- _Task goal_
Looking at the listing below, how many lines include "types"? Answer with the number only.

- - - - - - -

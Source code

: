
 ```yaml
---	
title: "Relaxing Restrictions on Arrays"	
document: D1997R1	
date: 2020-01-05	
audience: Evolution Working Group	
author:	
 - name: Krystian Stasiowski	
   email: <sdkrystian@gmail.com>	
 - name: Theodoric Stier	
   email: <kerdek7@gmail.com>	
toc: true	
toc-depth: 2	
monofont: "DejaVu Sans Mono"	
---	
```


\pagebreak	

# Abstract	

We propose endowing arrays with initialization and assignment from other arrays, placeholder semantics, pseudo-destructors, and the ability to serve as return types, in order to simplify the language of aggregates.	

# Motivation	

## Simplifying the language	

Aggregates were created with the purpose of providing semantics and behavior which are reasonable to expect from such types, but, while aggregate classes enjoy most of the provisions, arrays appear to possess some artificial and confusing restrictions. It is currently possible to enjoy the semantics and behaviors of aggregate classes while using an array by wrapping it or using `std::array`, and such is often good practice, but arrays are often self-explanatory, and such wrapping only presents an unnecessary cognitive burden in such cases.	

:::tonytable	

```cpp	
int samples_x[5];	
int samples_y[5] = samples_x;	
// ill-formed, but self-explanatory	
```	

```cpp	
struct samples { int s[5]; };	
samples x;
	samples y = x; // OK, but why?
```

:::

- - - - - - -

- _Completed exercise_
2